Data items:
== == ==
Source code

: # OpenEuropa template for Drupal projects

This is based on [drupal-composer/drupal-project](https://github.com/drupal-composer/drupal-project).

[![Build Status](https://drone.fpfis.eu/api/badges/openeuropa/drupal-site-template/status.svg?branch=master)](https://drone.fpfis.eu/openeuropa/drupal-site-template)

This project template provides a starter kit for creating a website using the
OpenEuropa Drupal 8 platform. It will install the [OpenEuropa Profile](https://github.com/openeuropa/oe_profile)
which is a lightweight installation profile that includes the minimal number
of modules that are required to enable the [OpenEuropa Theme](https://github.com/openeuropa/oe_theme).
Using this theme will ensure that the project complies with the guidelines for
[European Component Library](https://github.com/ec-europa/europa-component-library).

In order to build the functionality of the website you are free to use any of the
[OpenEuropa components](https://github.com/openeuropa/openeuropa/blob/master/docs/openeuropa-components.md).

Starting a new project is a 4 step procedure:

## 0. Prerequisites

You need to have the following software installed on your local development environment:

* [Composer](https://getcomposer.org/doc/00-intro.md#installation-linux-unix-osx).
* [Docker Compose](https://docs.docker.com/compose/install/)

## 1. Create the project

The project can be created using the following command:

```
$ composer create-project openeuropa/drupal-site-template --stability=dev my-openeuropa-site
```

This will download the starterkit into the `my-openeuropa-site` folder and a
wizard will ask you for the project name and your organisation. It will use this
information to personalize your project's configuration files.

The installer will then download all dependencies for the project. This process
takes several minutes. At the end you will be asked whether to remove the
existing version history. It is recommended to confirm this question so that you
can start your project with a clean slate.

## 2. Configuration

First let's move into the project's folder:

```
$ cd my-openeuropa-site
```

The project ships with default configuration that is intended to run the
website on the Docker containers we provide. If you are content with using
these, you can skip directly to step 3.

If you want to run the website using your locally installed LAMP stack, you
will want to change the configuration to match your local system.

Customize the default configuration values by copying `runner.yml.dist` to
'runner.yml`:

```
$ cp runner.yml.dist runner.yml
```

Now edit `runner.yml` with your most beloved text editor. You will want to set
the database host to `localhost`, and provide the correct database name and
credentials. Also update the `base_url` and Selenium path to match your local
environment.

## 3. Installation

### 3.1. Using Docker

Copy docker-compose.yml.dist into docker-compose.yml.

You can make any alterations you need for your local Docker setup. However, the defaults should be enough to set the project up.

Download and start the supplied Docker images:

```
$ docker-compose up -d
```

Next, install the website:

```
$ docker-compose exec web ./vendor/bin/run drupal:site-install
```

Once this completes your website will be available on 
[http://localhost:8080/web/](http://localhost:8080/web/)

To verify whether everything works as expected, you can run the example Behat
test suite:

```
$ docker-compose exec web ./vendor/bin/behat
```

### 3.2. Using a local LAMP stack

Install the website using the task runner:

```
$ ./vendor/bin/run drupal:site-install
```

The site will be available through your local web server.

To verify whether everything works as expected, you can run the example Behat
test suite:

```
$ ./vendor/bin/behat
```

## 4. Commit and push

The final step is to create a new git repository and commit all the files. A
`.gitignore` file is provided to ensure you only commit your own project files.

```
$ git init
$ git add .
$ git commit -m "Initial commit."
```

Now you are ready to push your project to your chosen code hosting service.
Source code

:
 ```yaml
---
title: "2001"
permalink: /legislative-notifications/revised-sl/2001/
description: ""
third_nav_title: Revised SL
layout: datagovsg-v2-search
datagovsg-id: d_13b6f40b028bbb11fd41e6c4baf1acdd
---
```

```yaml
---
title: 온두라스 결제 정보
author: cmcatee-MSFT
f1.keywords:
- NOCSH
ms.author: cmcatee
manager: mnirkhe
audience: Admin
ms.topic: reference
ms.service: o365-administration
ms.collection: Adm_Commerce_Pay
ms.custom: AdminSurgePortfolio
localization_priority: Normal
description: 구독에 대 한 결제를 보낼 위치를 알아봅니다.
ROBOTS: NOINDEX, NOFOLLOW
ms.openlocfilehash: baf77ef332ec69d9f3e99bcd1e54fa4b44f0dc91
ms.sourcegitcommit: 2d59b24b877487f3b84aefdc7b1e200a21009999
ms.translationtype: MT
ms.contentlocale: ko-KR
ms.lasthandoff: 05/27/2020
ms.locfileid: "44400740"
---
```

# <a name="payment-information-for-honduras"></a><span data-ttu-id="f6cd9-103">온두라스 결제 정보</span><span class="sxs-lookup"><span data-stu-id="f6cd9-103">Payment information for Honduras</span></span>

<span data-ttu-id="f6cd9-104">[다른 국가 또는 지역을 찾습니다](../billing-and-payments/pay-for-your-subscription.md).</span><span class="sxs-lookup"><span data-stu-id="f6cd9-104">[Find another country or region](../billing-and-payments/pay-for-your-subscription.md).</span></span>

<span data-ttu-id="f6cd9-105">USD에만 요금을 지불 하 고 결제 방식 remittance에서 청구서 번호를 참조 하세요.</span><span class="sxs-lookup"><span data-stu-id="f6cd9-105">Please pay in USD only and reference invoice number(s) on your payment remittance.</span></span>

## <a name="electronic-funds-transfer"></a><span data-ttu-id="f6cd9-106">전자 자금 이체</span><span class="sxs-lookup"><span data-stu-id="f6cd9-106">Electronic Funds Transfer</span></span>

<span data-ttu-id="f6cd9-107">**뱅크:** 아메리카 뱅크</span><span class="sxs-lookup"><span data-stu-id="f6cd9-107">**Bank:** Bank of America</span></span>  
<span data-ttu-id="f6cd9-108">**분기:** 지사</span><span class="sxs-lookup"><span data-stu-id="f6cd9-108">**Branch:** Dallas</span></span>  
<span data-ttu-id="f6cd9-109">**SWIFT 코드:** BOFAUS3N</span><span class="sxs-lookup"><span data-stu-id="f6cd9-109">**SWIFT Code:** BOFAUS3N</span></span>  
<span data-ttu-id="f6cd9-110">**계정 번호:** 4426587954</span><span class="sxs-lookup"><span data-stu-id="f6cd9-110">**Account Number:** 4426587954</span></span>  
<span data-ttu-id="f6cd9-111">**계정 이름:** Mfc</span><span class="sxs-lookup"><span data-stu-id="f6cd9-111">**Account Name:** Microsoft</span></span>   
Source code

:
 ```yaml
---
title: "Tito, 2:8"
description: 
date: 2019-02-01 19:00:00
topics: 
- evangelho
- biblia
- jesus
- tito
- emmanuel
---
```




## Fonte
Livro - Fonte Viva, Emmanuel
== == ==
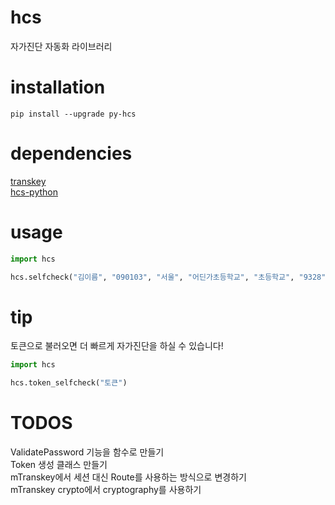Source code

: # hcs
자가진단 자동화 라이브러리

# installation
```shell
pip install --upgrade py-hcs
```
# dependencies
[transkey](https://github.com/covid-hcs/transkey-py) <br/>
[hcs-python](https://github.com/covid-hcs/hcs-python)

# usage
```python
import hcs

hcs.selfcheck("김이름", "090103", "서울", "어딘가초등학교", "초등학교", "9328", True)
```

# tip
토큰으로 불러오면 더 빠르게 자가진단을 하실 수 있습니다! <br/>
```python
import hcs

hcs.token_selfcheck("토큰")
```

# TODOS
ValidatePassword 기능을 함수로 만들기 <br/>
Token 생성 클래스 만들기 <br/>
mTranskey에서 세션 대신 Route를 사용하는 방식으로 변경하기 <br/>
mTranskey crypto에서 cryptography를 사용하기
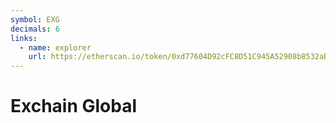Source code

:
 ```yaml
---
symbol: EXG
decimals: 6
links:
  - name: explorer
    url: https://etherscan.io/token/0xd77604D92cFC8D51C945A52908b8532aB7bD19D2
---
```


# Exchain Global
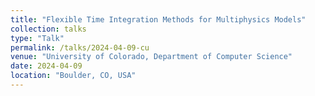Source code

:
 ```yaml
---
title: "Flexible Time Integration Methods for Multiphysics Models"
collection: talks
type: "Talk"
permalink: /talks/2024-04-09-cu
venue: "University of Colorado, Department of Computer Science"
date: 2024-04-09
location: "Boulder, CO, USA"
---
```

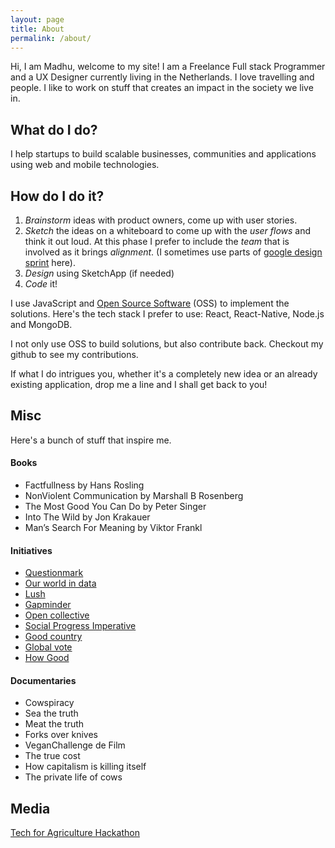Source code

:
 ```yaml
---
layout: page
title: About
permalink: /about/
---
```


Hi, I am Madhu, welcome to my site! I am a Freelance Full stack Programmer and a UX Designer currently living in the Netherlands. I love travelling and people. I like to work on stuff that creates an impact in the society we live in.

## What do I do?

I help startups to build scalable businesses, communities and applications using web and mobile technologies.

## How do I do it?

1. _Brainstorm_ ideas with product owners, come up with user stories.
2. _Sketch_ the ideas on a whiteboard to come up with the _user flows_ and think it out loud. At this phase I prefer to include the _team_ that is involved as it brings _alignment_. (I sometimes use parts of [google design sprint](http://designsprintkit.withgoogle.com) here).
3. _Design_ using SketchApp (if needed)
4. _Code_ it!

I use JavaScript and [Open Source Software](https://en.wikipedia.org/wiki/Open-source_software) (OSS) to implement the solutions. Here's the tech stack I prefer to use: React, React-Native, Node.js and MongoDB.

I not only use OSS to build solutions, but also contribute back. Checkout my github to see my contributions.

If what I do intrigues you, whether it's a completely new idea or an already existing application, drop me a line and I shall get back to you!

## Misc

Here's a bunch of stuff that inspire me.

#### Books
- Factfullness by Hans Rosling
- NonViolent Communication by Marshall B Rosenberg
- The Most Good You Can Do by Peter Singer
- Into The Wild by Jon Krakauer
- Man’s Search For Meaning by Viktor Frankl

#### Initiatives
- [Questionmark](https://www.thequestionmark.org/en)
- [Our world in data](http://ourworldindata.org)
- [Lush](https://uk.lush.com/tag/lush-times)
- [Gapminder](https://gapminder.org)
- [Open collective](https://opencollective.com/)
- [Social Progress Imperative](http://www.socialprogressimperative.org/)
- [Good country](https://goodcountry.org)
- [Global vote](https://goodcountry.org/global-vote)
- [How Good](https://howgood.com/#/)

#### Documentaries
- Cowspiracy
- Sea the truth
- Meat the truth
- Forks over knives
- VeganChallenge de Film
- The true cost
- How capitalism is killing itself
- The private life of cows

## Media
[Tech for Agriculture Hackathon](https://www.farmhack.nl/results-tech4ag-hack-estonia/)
== == ==
▸ TO DO
Beginning at the line with "- [Gapminder](https://gapminder.org)" and ending at the line with "[Tech for Agriculture", reproduce each line of the data above exactly, and add no other lines.

▸ WRITTEN RESPONSE
- [Gapminder](https://gapminder.org)
- [Open collective](https://opencollective.com/)
- [Social Progress Imperative](http://www.socialprogressimperative.org/)
- [Good country](https://goodcountry.org)
- [Global vote](https://goodcountry.org/global-vote)
- [How Good](https://howgood.com/#/)

#### Documentaries
- Cowspiracy
- Sea the truth
- Meat the truth
- Forks over knives
- VeganChallenge de Film
- The true cost
- How capitalism is killing itself
- The private life of cows

## Media
[Tech for Agriculture Hackathon](https://www.farmhack.nl/results-tech4ag-hack-estonia/)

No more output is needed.